Al cabo de las horas, y ante la apabullante reacción de todos los grupos políticos y de todos los estamentos profesionales y sociales y del rechazo de la ciudadanía, expresado a través de las redes sociales, ha rectificado parcialmente la insensata propuesta.
Se desprende de todo esto la evidencia de que Illa no reúne condiciones para un puesto de tan tremenda responsabilidad en los tiempos excepcionales que vivimos. Señor Illa, regrese a La Roca del Vallés, sea feliz y no se meta en camisas de once varas, por muchos servicios que haya prestado al presidente de Gobierno en su lidia con los independentistas catalanes.

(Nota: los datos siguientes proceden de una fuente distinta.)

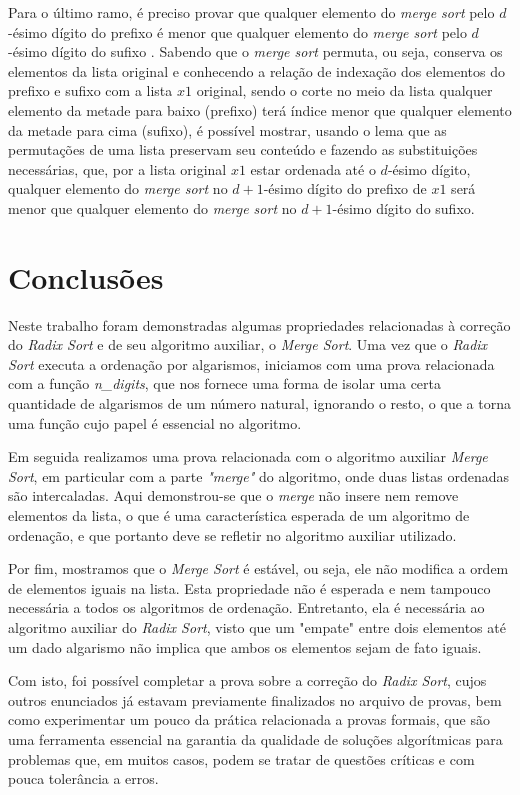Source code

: \documentclass[a4paper, 12pt]{article}
\begin{document}
    Para o último ramo, é preciso provar que qualquer elemento do \textit{merge sort} pelo $d$-ésimo dígito do prefixo é menor que qualquer elemento do  \textit{merge sort} pelo $d$-ésimo dígito do sufixo . Sabendo que o \textit{merge sort} permuta, ou seja, conserva os elementos da lista original e conhecendo a relação de indexação dos elementos do prefixo e sufixo com a lista $x1$ original, sendo o corte no meio da lista qualquer elemento da metade para baixo (prefixo) terá índice menor que qualquer elemento da metade para cima (sufixo), é possível mostrar, usando o lema que as permutações de uma lista preservam seu conteúdo e fazendo as substituições necessárias, que, por a lista original $x1$ estar ordenada até o $d$-ésimo dígito, qualquer elemento do \textit{merge sort} no $d + 1$-ésimo dígito do prefixo de $x1$ será menor que qualquer elemento do \textit{merge sort} no $d + 1$-ésimo dígito do sufixo. 

\section{Conclusões}
\label{sec:Conclusao}

Neste trabalho foram demonstradas algumas propriedades relacionadas
à correção do \textit{Radix Sort} e de seu algoritmo auxiliar, o
\textit{Merge Sort}. Uma vez que o \textit{Radix Sort} executa a
ordenação por algarismos, iniciamos com uma prova relacionada com
a função \textit{n\_digits}, que nos fornece uma forma de isolar
uma certa quantidade de algarismos de um número natural, ignorando
o resto, o que a torna uma função cujo papel é essencial no algoritmo.

Em seguida realizamos uma prova relacionada com o algoritmo auxiliar
\textit{Merge Sort}, em particular com a parte \textit{"merge"}
do algoritmo, onde duas listas ordenadas são intercaladas. Aqui
demonstrou-se que o \textit{merge} não insere nem remove elementos
da lista, o que é uma característica esperada de um algoritmo
de ordenação, e que portanto deve se refletir no algoritmo auxiliar
utilizado.

Por fim, mostramos que o \textit{Merge Sort} é estável, ou seja,
ele não modifica a ordem de elementos iguais na lista. Esta
propriedade não é esperada e nem tampouco necessária a todos
os algoritmos de ordenação. Entretanto, ela é necessária ao algoritmo
auxiliar do \textit{Radix Sort}, visto que um "empate" entre dois
elementos até um dado algarismo não implica que ambos os elementos
sejam de fato iguais.

Com isto, foi possível completar a prova sobre a correção do
\textit{Radix Sort}, cujos outros enunciados já estavam previamente
finalizados no arquivo de provas, bem como experimentar um pouco
da prática relacionada a provas formais, que são uma ferramenta
essencial na garantia da qualidade de soluções algorítmicas para
problemas que, em muitos casos, podem se tratar de questões críticas e
com pouca tolerância a erros.

	

\end{document}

Si nos atenemos sólo al caso de España, quizá nos sorprendamos al encontrar a tanto inútil instalado en puestos que requieren una sólida preparación profesional. Ojalá aprendamos la lección que nos da Illa sin proponérselo, y prediquemos con el ejemplo a otros países hermanos, donde esas prácticas son aún más descaradas e insensatas: el reparto de responsabilidades en ministerios y altos cargos no es equiparable al reparto de la tarta, en función de los compromisos adquiridos por el partido que ganó unas elecciones.
Si no fuera porque nos sale muy caro, podríamos recomendar que se acomodara a los tontos útiles en las Cortes, siempre y cuando se limiten a votar lo que les indiquen, procurando no equivocarse de botón. Pero de ahí a permitir que se entretengan poniendo en riesgo la vida de millones de ciudadanos va un pasito.